When he was studying at Curtin University, Gamirez took up a journalism unit and even temporarily considered following this career path.
“I ended up choosing a different stream but using just that one journalism unit, my cousin and I started up our WAVY TRAX blog, started interviewing people, starting writing blogs and we had a lot of submissions coming in.”
Gamirez says since there were no music magazines or online blogs reporting on Perth music, he was inspired to create his own.
“I wanted to get on a blog but there were no blogs around so I was like, cool we’re going to start our own blog so we can put the artists from the city and everyone else on. Tax return came and I literally spent all the money on buying equipment, I even bought a drone and everything. We bought the website domain and launched it then we started interviewing artists and doing all of that stuff because nobody else was, there were no other blogs around. It’s been a long journey.”

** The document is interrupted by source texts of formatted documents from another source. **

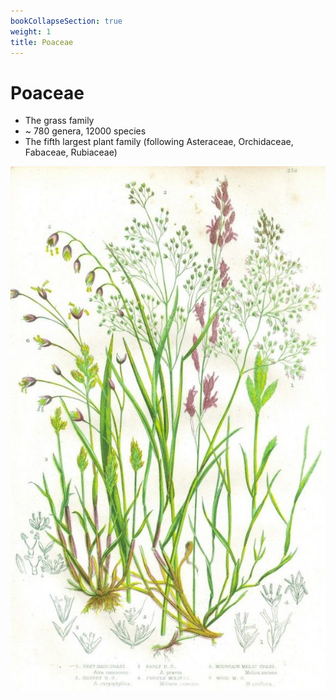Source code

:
 ```yaml
---
bookCollapseSection: true
weight: 1 
title: Poaceae
---
```



# Poaceae

* The grass family
* ~ 780 genera, 12000 species
* The fifth largest plant family (following Asteraceae, Orchidaceae, Fabaceae, Rubiaceae)

![](poaceae.jpg)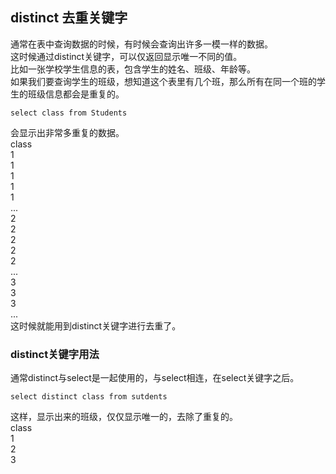 ## distinct 去重关键字
通常在表中查询数据的时候，有时候会查询出许多一模一样的数据。  
这时候通过distinct关键字，可以仅返回显示唯一不同的值。   
比如一张学校学生信息的表，包含学生的姓名、班级、年龄等。  
如果我们要查询学生的班级，想知道这个表里有几个班，那么所有在同一个班的学生的班级信息都会是重复的。   
```
select class from Students  
```  
会显示出非常多重复的数据。   
class   
1  
1  
1  
1  
1  
...   
2  
2   
2  
2   
2   
...   
3   
3   
3   
...  
这时候就能用到distinct关键字进行去重了。   
### distinct关键字用法  
通常distinct与select是一起使用的，与select相连，在select关键字之后。   
```
select distinct class from sutdents   
```  
这样，显示出来的班级，仅仅显示唯一的，去除了重复的。   
class  
1  
2  
3   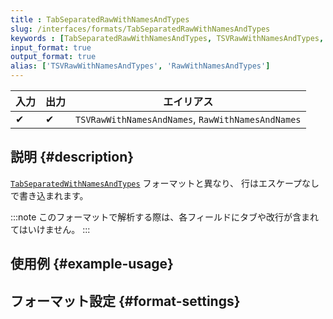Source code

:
 ```yaml
---
title : TabSeparatedRawWithNamesAndTypes
slug: /interfaces/formats/TabSeparatedRawWithNamesAndTypes
keywords : [TabSeparatedRawWithNamesAndTypes, TSVRawWithNamesAndTypes, RawWithNamesAndTypes]
input_format: true
output_format: true
alias: ['TSVRawWithNamesAndTypes', 'RawWithNamesAndTypes']
---
```


| 入力 | 出力 | エイリアス                                           |
|-------|--------|----------------------------------------------------|
| ✔     | ✔      | `TSVRawWithNamesAndNames`, `RawWithNamesAndNames` |

## 説明 {#description}

[`TabSeparatedWithNamesAndTypes`](./TabSeparatedWithNamesAndTypes.md) フォーマットと異なり、
行はエスケープなしで書き込まれます。

:::note
このフォーマットで解析する際は、各フィールドにタブや改行が含まれてはいけません。
:::

## 使用例 {#example-usage}

## フォーマット設定 {#format-settings}
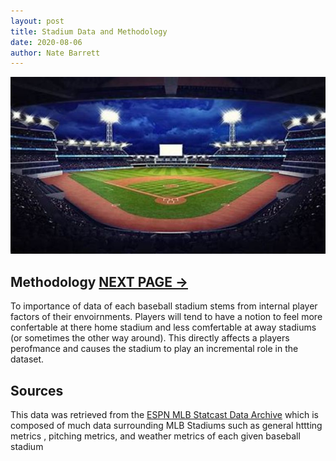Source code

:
 ```yaml
---
layout: post
title: Stadium Data and Methodology
date: 2020-08-06
author: Nate Barrett
---
```

![a](./images/Stadium0.jpg "a")

## Methodology **[NEXT PAGE ->](./weatherandwind.html "next")**

To importance of data of each baseball stadium stems from internal player factors of their envoirnments. Players will tend to have a notion to feel more confertable at there home stadium and less comfertable at away stadiums (or sometimes the other way around). This directly affects a players perofmance and causes the stadium to play an incremental role in the dataset.

##  Sources

This data was retrieved from the [ESPN MLB Statcast Data Archive](http://www.espn.com/mlb/stats/parkfactor) which is composed of much data surrounding MLB Stadiums such as general httting metrics , pitching metrics, and weather metrics of each given baseball stadium
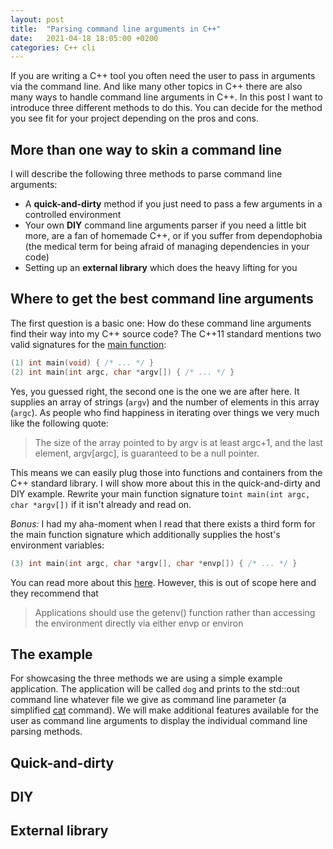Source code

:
```yaml
---
layout: post
title:  "Parsing command line arguments in C++"
date:   2021-04-18 18:05:00 +0200
categories: C++ cli
---
```

If you are writing a C++ tool you often need the user to pass in arguments via the command line. And like many other
topics in C++ there are also many ways to handle command line arguments in C++. In this post I want to introduce three
different methods to do this. You can decide for the method you see fit for your project depending on the pros and cons.

## More than one way to skin a command line

I will describe the following three methods to parse command line arguments:

- A **quick-and-dirty** method if you just need to pass a few arguments in a controlled environment
- Your own **DIY** command line arguments parser if you need a little bit more, are a fan of homemade C++, or if you
  suffer from dependophobia (the medical term for being afraid of managing dependencies in your code)
- Setting up an **external library** which does the heavy lifting for you

## Where to get the best command line arguments

The first question is a basic one: How do these command line arguments find their way into my C++ source code? The C++11
standard mentions two valid signatures for the [main function](https://en.cppreference.com/w/c/language/main_function):

```cpp
(1) int main(void) { /* ... */ }
(2) int main(int argc, char *argv[]) { /* ... */ }
```

Yes, you guessed right, the second one is the one we are after here. It supplies an array of strings (`argv`) and the
number of elements in this array (`argc`). As people who find happiness in iterating over things we very much like the
following quote:

> The size of the array pointed to by argv is at least argc+1, and the last element, argv[argc], is guaranteed to be
> a null pointer.

This means we can easily plug those into functions and containers from the C++ standard library. I will show more about
this in the quick-and-dirty and DIY example. Rewrite your main function signature to`int main(int argc, char *argv[])`
if it isn't already and read on.

*Bonus:* I had my aha-moment when I read that there exists a third form for the main function signature which 
additionally supplies the host's environment variables:

```cpp
(3) int main(int argc, char *argv[], char *envp[]) { /* ... */ }
```

You can read more about this [here](https://pubs.opengroup.org/onlinepubs/9699919799/functions/exec.html). However, this
is out of scope here and they recommend that

> Applications should use the getenv() function rather than accessing the environment directly via either envp or
> environ

## The example

For showcasing the three methods we are using a simple example application. The application will be called `dog` and
prints to the std::out command line whatever file we give as command line parameter (a simplified
[cat](https://www.man7.org/linux/man-pages/man1/cat.1.html) command). We will make additional features available for
the user as command line arguments to display the individual command line parsing methods.

## Quick-and-dirty

## DIY

## External library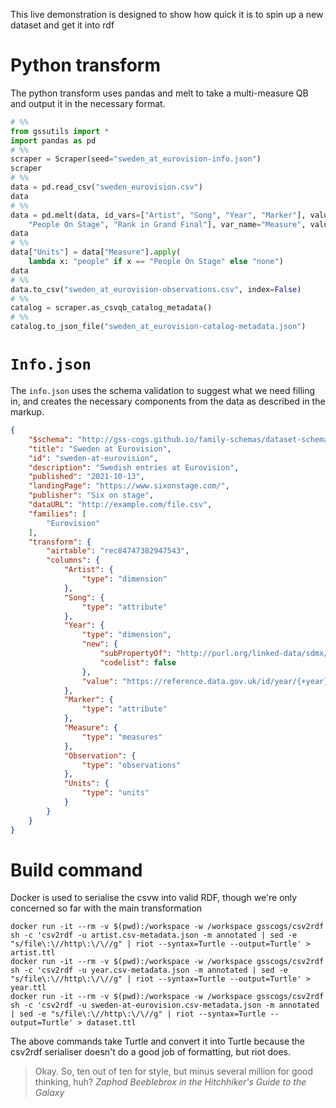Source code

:This live demonstration is designed to show how quick it is to spin up a new dataset and get it into rdf

# Python transform
The python transform uses pandas and melt to take a multi-measure QB and output it in the necessary format.
```python
# %%
from gssutils import *
import pandas as pd
# %%
scraper = Scraper(seed="sweden_at_eurovision-info.json")
scraper
# %%
data = pd.read_csv("sweden_eurovision.csv")
data
# %%
data = pd.melt(data, id_vars=["Artist", "Song", "Year", "Marker"], value_vars=[
    "People On Stage", "Rank in Grand Final"], var_name="Measure", value_name="Observation")
data
# %%
data["Units"] = data["Measure"].apply(
    lambda x: "people" if x == "People On Stage" else "none")
data
# %%
data.to_csv("sweden_at_eurovision-observations.csv", index=False)
# %%
catalog = scraper.as_csvqb_catalog_metadata()
# %%
catalog.to_json_file("sweden_at_eurovision-catalog-metadata.json")
```

# `Info.json`
The `info.json` uses the schema validation to suggest what we need filling in, and creates the necessary components from the data as described in the markup.
```json
{
    "$schema": "http://gss-cogs.github.io/family-schemas/dataset-schema-1.1.0.json",
    "title": "Sweden at Eurovision",
    "id": "sweden-at-eurovision",
    "description": "Swedish entries at Eurovision",
    "published": "2021-10-13",
    "landingPage": "https://www.sixonstage.com/",
    "publisher": "Six on stage",
    "dataURL": "http://example.com/file.csv",
    "families": [
        "Eurovision"
    ],
    "transform": {
        "airtable": "rec84747382947543",
        "columns": {
            "Artist": {
                "type": "dimension"
            },
            "Song": {
                "type": "attribute"
            },
            "Year": {
                "type": "dimension",
                "new": {
                    "subPropertyOf": "http://purl.org/linked-data/sdmx/2009/dimension#refPeriod",
                    "codelist": false
                },
                "value": "https://reference.data.gov.uk/id/year/{+year}"
            },
            "Marker": {
                "type": "attribute"
            },
            "Measure": {
                "type": "measures"
            },
            "Observation": {
                "type": "observations"
            },
            "Units": {
                "type": "units"
            }
        }
    }
}
```

# Build command
Docker is used to serialise the csvw into valid RDF, though we're only concerned so far with the main transformation
```shell
docker run -it --rm -v $(pwd):/workspace -w /workspace gsscogs/csv2rdf sh -c 'csv2rdf -u artist.csv-metadata.json -m annotated | sed -e "s/file\:\//http\:\/\//g" | riot --syntax=Turtle --output=Turtle' > artist.ttl
docker run -it --rm -v $(pwd):/workspace -w /workspace gsscogs/csv2rdf sh -c 'csv2rdf -u year.csv-metadata.json -m annotated | sed -e "s/file\:\//http\:\/\//g" | riot --syntax=Turtle --output=Turtle' > year.ttl
docker run -it --rm -v $(pwd):/workspace -w /workspace gsscogs/csv2rdf sh -c 'csv2rdf -u sweden-at-eurovision.csv-metadata.json -m annotated | sed -e "s/file\:\//http\:\/\//g" | riot --syntax=Turtle --output=Turtle' > dataset.ttl
```

The above commands take Turtle and convert it into Turtle because the csv2rdf serialiser doesn't do a good job of formatting, but riot does.
>Okay. So, ten out of ten for style, but minus several million for good thinking, huh?
_Zaphod Beeblebrox in the Hitchhiker's Guide to the Galaxy_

“WAVY TRAX blog would’ve been almost 11 years ago. It’s almost a humble brag that we went through a lot, early days of the Perth scene, that was literally us.” After Gamirez moved to Brisbane and his cousin and co-creator moved to Sydney, the workload became too overwhelming and unfortunately the WAVY TRAX blog fizzled out. “The blog just ended up dying and we turned it into playlisting on social media instead.”
Gamirez now works at Ditto Music in A&R (Artists and Repertoire) doing distribution alongside his own artist management agency 1 Demerit.
“That’s what I specialise in at the moment. 1 Demerit is run by myself and my business partner who is currently in Brisbane. We didn’t start it by thinking ‘hey I want to be a manager’, it was more that I had this expertise and I was wondering how I could utilise it to help other artists in similar positions.”
Gamirez commenced his work through 1 Demerit with Brisbane-based collective Swish Music first. “We worked on one release with them and the boys came back and asked us if we could manage them. Outside of Swish, there was of course Figuero Jones and we’ve also got Kheprii from Queensland. You know when I first started, I was super excited and everything but now it’s one of those things where I’m only picking key artists, like Kheprii and Swish and Unami. I’m not just looking for someone for the sake of managing. I think about it, asking myself does this person have the work ethic? Does this person have a sound I enjoy, and I can sell? And then I go from there.”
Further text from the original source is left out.